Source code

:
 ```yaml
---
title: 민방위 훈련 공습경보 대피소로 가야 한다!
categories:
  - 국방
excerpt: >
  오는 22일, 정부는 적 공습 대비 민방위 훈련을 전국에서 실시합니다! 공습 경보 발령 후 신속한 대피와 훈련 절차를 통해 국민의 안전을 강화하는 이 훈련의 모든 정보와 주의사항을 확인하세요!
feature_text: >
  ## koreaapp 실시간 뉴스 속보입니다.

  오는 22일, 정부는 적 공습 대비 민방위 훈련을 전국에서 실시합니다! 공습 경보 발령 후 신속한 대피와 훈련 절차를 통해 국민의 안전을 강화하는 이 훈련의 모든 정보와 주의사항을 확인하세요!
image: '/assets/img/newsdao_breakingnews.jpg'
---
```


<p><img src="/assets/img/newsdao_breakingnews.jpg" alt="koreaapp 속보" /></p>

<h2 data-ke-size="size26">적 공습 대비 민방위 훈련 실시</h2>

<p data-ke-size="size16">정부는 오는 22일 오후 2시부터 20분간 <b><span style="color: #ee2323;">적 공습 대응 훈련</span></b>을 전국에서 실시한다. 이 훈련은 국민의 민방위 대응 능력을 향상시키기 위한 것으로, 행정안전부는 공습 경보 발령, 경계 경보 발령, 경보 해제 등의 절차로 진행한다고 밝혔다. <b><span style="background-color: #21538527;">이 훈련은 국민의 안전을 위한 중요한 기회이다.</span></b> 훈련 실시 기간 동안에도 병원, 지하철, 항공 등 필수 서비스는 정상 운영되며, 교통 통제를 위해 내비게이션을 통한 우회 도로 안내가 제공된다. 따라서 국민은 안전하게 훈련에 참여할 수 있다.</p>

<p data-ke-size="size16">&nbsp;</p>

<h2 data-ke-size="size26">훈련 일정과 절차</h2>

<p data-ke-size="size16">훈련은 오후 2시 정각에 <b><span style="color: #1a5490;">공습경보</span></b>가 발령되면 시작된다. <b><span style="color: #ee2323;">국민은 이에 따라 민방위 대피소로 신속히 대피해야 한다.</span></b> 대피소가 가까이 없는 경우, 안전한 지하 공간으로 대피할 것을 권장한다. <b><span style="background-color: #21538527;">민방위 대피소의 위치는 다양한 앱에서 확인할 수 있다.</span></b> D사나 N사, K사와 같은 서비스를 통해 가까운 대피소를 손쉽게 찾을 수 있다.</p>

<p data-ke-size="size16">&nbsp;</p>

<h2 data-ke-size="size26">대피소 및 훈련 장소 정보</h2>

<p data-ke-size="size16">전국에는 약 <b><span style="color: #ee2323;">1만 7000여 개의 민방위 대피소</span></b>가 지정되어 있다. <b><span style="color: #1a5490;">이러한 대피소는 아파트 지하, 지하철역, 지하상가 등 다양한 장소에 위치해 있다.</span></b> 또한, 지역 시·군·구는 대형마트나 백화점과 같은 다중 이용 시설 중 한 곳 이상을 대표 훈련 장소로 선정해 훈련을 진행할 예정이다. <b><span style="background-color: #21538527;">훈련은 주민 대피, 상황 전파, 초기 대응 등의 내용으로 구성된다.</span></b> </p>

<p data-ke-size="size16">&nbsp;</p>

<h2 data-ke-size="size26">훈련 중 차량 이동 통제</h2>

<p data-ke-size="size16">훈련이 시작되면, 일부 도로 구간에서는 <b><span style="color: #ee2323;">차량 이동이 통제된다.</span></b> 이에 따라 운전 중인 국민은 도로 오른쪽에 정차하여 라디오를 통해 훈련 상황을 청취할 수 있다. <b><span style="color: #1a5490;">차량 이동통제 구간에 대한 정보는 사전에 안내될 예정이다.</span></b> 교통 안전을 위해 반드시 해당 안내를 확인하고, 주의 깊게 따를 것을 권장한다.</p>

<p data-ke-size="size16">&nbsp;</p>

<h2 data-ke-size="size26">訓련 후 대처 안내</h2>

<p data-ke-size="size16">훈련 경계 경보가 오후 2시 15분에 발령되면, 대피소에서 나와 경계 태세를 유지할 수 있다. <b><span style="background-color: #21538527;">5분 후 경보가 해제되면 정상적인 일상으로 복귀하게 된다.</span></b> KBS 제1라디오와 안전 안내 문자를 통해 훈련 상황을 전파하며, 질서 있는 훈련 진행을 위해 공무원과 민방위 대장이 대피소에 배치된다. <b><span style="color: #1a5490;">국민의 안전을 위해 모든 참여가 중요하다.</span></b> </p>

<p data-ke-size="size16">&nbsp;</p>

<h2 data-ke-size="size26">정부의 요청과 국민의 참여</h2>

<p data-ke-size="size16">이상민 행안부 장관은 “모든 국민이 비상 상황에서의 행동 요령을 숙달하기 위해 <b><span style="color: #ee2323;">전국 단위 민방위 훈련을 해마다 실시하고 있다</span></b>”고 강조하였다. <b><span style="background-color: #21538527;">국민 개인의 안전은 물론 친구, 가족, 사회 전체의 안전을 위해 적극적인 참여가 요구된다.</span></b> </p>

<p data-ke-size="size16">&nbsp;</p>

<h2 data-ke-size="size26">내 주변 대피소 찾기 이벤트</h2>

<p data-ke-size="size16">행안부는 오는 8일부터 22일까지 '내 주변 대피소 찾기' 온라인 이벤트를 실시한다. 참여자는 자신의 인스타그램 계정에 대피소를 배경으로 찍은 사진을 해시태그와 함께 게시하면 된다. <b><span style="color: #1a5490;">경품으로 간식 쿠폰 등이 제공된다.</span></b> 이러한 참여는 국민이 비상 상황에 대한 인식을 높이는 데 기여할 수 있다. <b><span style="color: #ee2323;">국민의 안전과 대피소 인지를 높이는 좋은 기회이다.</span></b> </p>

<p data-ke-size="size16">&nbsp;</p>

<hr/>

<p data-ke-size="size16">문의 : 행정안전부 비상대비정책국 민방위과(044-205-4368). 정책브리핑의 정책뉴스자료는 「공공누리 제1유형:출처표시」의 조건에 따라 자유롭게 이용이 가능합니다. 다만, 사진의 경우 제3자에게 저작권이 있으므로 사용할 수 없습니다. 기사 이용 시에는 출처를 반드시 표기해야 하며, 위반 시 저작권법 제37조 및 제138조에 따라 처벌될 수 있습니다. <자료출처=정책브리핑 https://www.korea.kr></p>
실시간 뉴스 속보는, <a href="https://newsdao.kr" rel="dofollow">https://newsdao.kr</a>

REQUIREMENT | Reproduce exactly the stretch of lines that starts at the one containing "좋은 기회이다.</span></b> </p>" and ends with the final line of the data, including both ends and nothing more.

RESPONSE BOX |
<p data-ke-size="size16">행안부는 오는 8일부터 22일까지 '내 주변 대피소 찾기' 온라인 이벤트를 실시한다. 참여자는 자신의 인스타그램 계정에 대피소를 배경으로 찍은 사진을 해시태그와 함께 게시하면 된다. <b><span style="color: #1a5490;">경품으로 간식 쿠폰 등이 제공된다.</span></b> 이러한 참여는 국민이 비상 상황에 대한 인식을 높이는 데 기여할 수 있다. <b><span style="color: #ee2323;">국민의 안전과 대피소 인지를 높이는 좋은 기회이다.</span></b> </p>

<p data-ke-size="size16">&nbsp;</p>

<hr/>

<p data-ke-size="size16">문의 : 행정안전부 비상대비정책국 민방위과(044-205-4368). 정책브리핑의 정책뉴스자료는 「공공누리 제1유형:출처표시」의 조건에 따라 자유롭게 이용이 가능합니다. 다만, 사진의 경우 제3자에게 저작권이 있으므로 사용할 수 없습니다. 기사 이용 시에는 출처를 반드시 표기해야 하며, 위반 시 저작권법 제37조 및 제138조에 따라 처벌될 수 있습니다. <자료출처=정책브리핑 https://www.korea.kr></p>
실시간 뉴스 속보는, <a href="https://newsdao.kr" rel="dofollow">https://newsdao.kr</a>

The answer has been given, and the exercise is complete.